Retype the entries, please, from their first line to the line containing "NumPy • pandas • seaborn • Matplotlib", exactly and only those lines, minus the pictures.

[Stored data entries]
•••

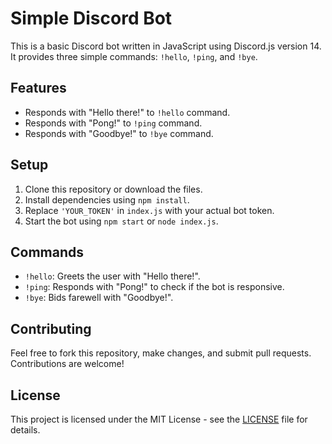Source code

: # Simple Discord Bot

This is a basic Discord bot written in JavaScript using Discord.js version 14. It provides three simple commands: `!hello`, `!ping`, and `!bye`.

## Features

- Responds with "Hello there!" to `!hello` command.
- Responds with "Pong!" to `!ping` command.
- Responds with "Goodbye!" to `!bye` command.

## Setup

1. Clone this repository or download the files.
2. Install dependencies using `npm install`.
3. Replace `'YOUR_TOKEN'` in `index.js` with your actual bot token.
4. Start the bot using `npm start` or `node index.js`.

## Commands

- `!hello`: Greets the user with "Hello there!".
- `!ping`: Responds with "Pong!" to check if the bot is responsive.
- `!bye`: Bids farewell with "Goodbye!".

## Contributing

Feel free to fork this repository, make changes, and submit pull requests. Contributions are welcome!

## License

This project is licensed under the MIT License - see the [LICENSE](LICENSE) file for details.
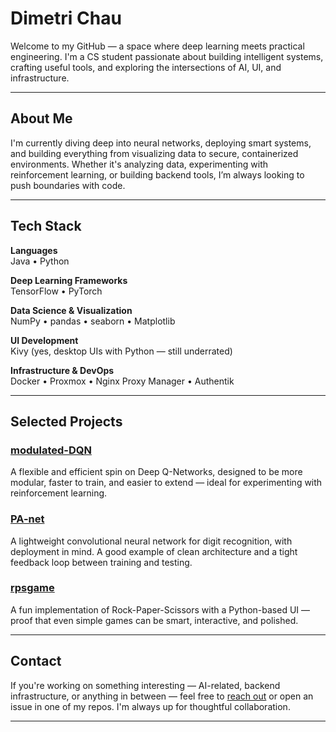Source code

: # Dimetri Chau

Welcome to my GitHub — a space where deep learning meets practical engineering. I'm a CS student passionate about building intelligent systems, crafting useful tools, and exploring the intersections of AI, UI, and infrastructure.

---

## About Me

I'm currently diving deep into neural networks, deploying smart systems, and building everything from visualizing data to secure, containerized environments. Whether it's analyzing data, experimenting with reinforcement learning, or building backend tools, I’m always looking to push boundaries with code.

---

## Tech Stack

**Languages**  
Java • Python

**Deep Learning Frameworks**  
TensorFlow • PyTorch

**Data Science & Visualization**  
NumPy • pandas • seaborn • Matplotlib

**UI Development**  
Kivy (yes, desktop UIs with Python — still underrated)

**Infrastructure & DevOps**  
Docker • Proxmox • Nginx Proxy Manager • Authentik

---

## Selected Projects

### [modulated-DQN](https://github.com/Deonixlive/modulated-DQN)
A flexible and efficient spin on Deep Q-Networks, designed to be more modular, faster to train, and easier to extend — ideal for experimenting with reinforcement learning.

### [PA-net](https://github.com/Deonixlive/PA-net)
A lightweight convolutional neural network for digit recognition, with deployment in mind. A good example of clean architecture and a tight feedback loop between training and testing.

### [rpsgame](https://github.com/Deonixlive/rpsgame)
A fun implementation of Rock-Paper-Scissors with a Python-based UI — proof that even simple games can be smart, interactive, and polished.

---

## Contact

If you're working on something interesting — AI-related, backend infrastructure, or anything in between — feel free to [reach out](mailto:your-email@example.com) or open an issue in one of my repos. I'm always up for thoughtful collaboration.

---

<!-- Optional GitHub stats card -->
<!-- ![GitHub Stats](https://github-readme-stats.vercel.app/api?username=Deonixlive&show_icons=true&theme=default) -->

•••

Result of the task:
Source code

: # Simple Discord Bot

This is a basic Discord bot written in JavaScript using Discord.js version 14. It provides three simple commands: `!hello`, `!ping`, and `!bye`.

## Features

- Responds with "Hello there!" to `!hello` command.
- Responds with "Pong!" to `!ping` command.
- Responds with "Goodbye!" to `!bye` command.

## Setup

1. Clone this repository or download the files.
2. Install dependencies using `npm install`.
3. Replace `'YOUR_TOKEN'` in `index.js` with your actual bot token.
4. Start the bot using `npm start` or `node index.js`.

## Commands

- `!hello`: Greets the user with "Hello there!".
- `!ping`: Responds with "Pong!" to check if the bot is responsive.
- `!bye`: Bids farewell with "Goodbye!".

## Contributing

Feel free to fork this repository, make changes, and submit pull requests. Contributions are welcome!

## License

This project is licensed under the MIT License - see the [LICENSE](LICENSE) file for details.
Source code

: # Dimetri Chau

Welcome to my GitHub — a space where deep learning meets practical engineering. I'm a CS student passionate about building intelligent systems, crafting useful tools, and exploring the intersections of AI, UI, and infrastructure.

---

## About Me

I'm currently diving deep into neural networks, deploying smart systems, and building everything from visualizing data to secure, containerized environments. Whether it's analyzing data, experimenting with reinforcement learning, or building backend tools, I’m always looking to push boundaries with code.

---

## Tech Stack

**Languages**  
Java • Python

**Deep Learning Frameworks**  
TensorFlow • PyTorch

**Data Science & Visualization**  
NumPy • pandas • seaborn • Matplotlib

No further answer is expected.